= Your goal =
In the entries that follow, say how many lines contain the string "media". Give no other words.

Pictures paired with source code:
"""

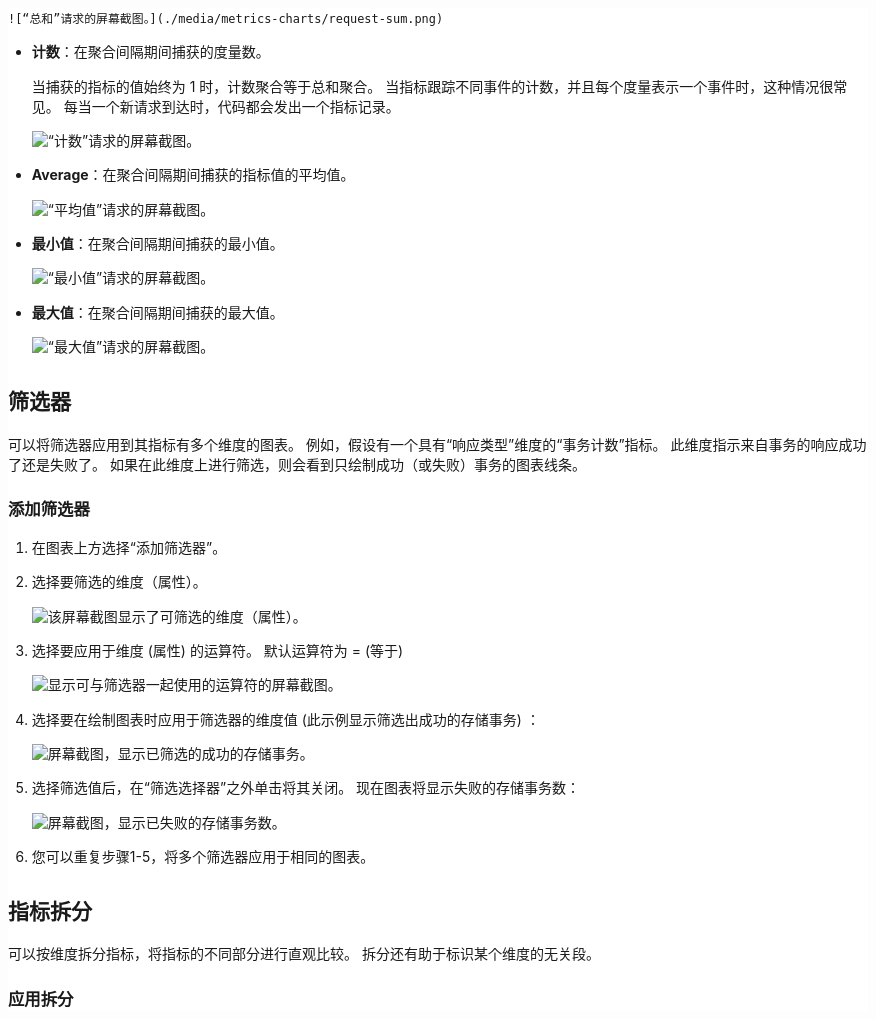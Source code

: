     ![“总和”请求的屏幕截图。](./media/metrics-charts/request-sum.png)

* **计数**：在聚合间隔期间捕获的度量数。 
    
    当捕获的指标的值始终为 1 时，计数聚合等于总和聚合。 当指标跟踪不同事件的计数，并且每个度量表示一个事件时，这种情况很常见。 每当一个新请求到达时，代码都会发出一个指标记录。

    ![“计数”请求的屏幕截图。](./media/metrics-charts/request-count.png)

* **Average**：在聚合间隔期间捕获的指标值的平均值。

    ![“平均值”请求的屏幕截图。](./media/metrics-charts/request-avg.png)

* **最小值**：在聚合间隔期间捕获的最小值。

    ![“最小值”请求的屏幕截图。](./media/metrics-charts/request-min.png)

* **最大值**：在聚合间隔期间捕获的最大值。

    ![“最大值”请求的屏幕截图。](./media/metrics-charts/request-max.png)

## <a name="filters"></a>筛选器

可以将筛选器应用到其指标有多个维度的图表。 例如，假设有一个具有“响应类型”维度的“事务计数”指标。 此维度指示来自事务的响应成功了还是失败了。 如果在此维度上进行筛选，则会看到只绘制成功（或失败）事务的图表线条。 

### <a name="add-a-filter"></a>添加筛选器

1. 在图表上方选择“添加筛选器”。

2. 选择要筛选的维度（属性）。

   ![该屏幕截图显示了可筛选的维度（属性）。](./media/metrics-charts/028.png)

3. 选择要应用于维度 (属性) 的运算符。 默认运算符为 = (等于) 

   ![显示可与筛选器一起使用的运算符的屏幕截图。](./media/metrics-charts/filter-operator.png)

4. 选择要在绘制图表时应用于筛选器的维度值 (此示例显示筛选出成功的存储事务) ：

   ![屏幕截图，显示已筛选的成功的存储事务。](./media/metrics-charts/029.png)

5. 选择筛选值后，在“筛选选择器”之外单击将其关闭。 现在图表将显示失败的存储事务数：

   ![屏幕截图，显示已失败的存储事务数。](./media/metrics-charts/030.png)

6. 您可以重复步骤1-5，将多个筛选器应用于相同的图表。


## <a name="metric-splitting"></a>指标拆分

可以按维度拆分指标，将指标的不同部分进行直观比较。 拆分还有助于标识某个维度的无关段。

### <a name="apply-splitting"></a>应用拆分
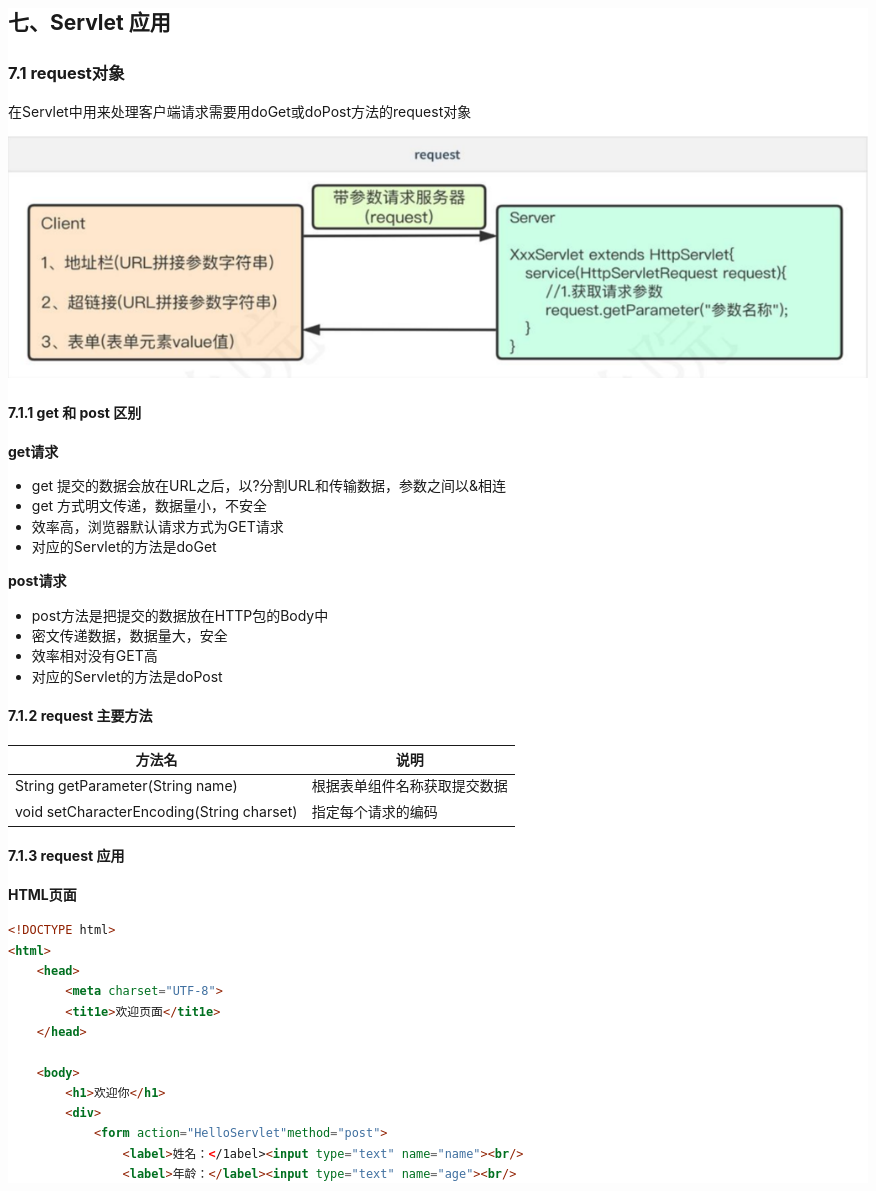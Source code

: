 ## 七、Servlet 应用

### 7.1 request对象

在Servlet中用来处理客户端请求需要用doGet或doPost方法的request对象

![image-20221130130934704](./.java-servlet.assets/image-20221130130934704.png)



#### 7.1.1 get 和 post 区别

**get请求**

- get 提交的数据会放在URL之后，以?分割URL和传输数据，参数之间以&相连
- get 方式明文传递，数据量小，不安全
- 效率高，浏览器默认请求方式为GET请求
- 对应的Servlet的方法是doGet

**post请求**

- post方法是把提交的数据放在HTTP包的Body中
- 密文传递数据，数据量大，安全
- 效率相对没有GET高
- 对应的Servlet的方法是doPost



#### 7.1.2 request 主要方法

| 方法名                                      | 说明                         |
| ------------------------------------------- | ---------------------------- |
| String  getParameter(String name)           | 根据表单组件名称获取提交数据 |
| void   setCharacterEncoding(String charset) | 指定每个请求的编码           |



#### 7.1.3 request 应用

**HTML页面**

```html
<!DOCTYPE html>
<html>
    <head>
        <meta charset="UTF-8">
        <tit1e>欢迎页面</tit1e>
    </head>
    
    <body>
        <h1>欢迎你</h1>
        <div>
            <form action="HelloServlet"method="post">
                <label>姓名：</1abel><input type="text" name="name"><br/>
                <label>年龄：</label><input type="text" name="age"><br/>
```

"""

= Task response =
9